Chicago and North Western Transp. Co. v. U.S., 81-2195

Decision Date26 April 1982
Docket NumberNo. 81-2195,81-2195
Citation678 F.2d 665
PartiesCHICAGO AND NORTH WESTERN TRANSPORTATION COMPANY, Petitioner, v. UNITED STATES of America and Interstate Commerce Commission, Respondents.
CourtU.S. Court of Appeals — Seventh Circuit

Christopher A. Mills, Chicago, Ill., for petitioner.

John J. McCarthy, Jr., I. C. C., Washington, D. C., for respondents.

Before BAUER and POSNER, Circuit Judges, and BARTELS, Senior District Judge. *

POSNER, Circuit Judge.

This case of first impression under the 1980 Staggers Rail Act amendments to 49 U.S.C. § 10905 requires us to decide both statutory and constitutional questions relating to the meaning of the term "fair market value" applied to an abandoned railroad line.

Within ten days after the Interstate Commerce Commission announces its decision to allow a railroad to abandon a line, any person may offer to purchase the line, 49 U.S.C. § 10905(c); and if within another five days the Commission finds that the offeror and the offer are financially responsible, it must suspend its permission to abandon in order to allow time to negotiate the purchase, § 10905(d). If the parties cannot agree on terms, then the Commission must, within 60 days of being requested by either party to do so (§§ 10905(e), 10905(f)(1)(A)), "determine the price and other terms of sale. In no case shall the Commission set a price which is below the fair market value of the line (including, unless otherwise mutually agreed, all facilities on the line or portion necessary to provide effective transportation services)." § 10905(f)(1)(C). Unless the offeror withdraws his offer within ten days of the Commission's determination of the terms of sale, he is bound by that determination, § 10905(f)(2); and once he has acquired the line he may not discontinue service on it for two years, § 10905(f)(4).
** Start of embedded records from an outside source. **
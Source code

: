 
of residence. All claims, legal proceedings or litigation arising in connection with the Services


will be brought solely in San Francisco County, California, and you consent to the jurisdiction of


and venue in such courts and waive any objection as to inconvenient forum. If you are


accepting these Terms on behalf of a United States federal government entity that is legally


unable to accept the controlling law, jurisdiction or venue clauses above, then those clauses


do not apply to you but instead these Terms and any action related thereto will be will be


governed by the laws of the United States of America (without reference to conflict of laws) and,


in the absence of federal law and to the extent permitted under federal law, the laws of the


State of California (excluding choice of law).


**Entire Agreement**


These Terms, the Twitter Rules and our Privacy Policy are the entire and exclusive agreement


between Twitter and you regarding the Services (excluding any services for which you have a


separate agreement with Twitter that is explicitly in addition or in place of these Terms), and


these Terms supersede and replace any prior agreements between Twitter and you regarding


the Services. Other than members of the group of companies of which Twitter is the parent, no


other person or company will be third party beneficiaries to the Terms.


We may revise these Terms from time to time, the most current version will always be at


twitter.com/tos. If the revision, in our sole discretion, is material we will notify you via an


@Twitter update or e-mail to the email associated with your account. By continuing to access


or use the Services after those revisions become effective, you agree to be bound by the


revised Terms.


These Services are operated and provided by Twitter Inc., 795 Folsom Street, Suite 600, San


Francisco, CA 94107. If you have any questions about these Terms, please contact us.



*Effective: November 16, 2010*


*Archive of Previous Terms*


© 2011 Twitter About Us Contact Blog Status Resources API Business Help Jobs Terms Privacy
The provision whereby the Commission can (and if requested must) force the sale of an abandoned line, and at a price at or above "fair market value," was added in 1980, has not been construed by any court, and is the focus of controversy in this case.

Chicago and North Western Transportation Company applied to the Commission, pursuant to 49 U.S.C. §§ 10903-04, for permission to abandon its 17-mile Lake Geneva line, which runs between the towns of Ringwood in Illinois and Lake Geneva in Wisconsin. It submitted evidence showing that the line was moribund: freight service was down to less than once a week and fewer than 15 passengers were being carried per day. The Commission authorized abandonment. The Geneva Lake Area Joint Transit Commission (GLA), a consortium of towns that is dedicated to preserving commuter rail service, promptly offered $985,000 for the line, which the Commission deemed a responsible offer. C&NW made a counteroffer of $1.9 million. The parties were unable to agree on terms, so the Commission proceeded, on the basis of written submissions, to fix the terms itself within the 60 days given it by the statute. The price the Commission fixed was $1 million. The reason it was so much lower than the price demanded by C&NW was that C&NW valued the property as a rail line, as of course GLA intended to use it, while GLA maintained and the Commission agreed that the relevant value was the value of the property for nonrail use-the use to which it would have been put had it been abandoned. The difference in these valuation theories is the only substantive issue raised by C&NW's petition to set aside the Commission's order fixing the terms of sale.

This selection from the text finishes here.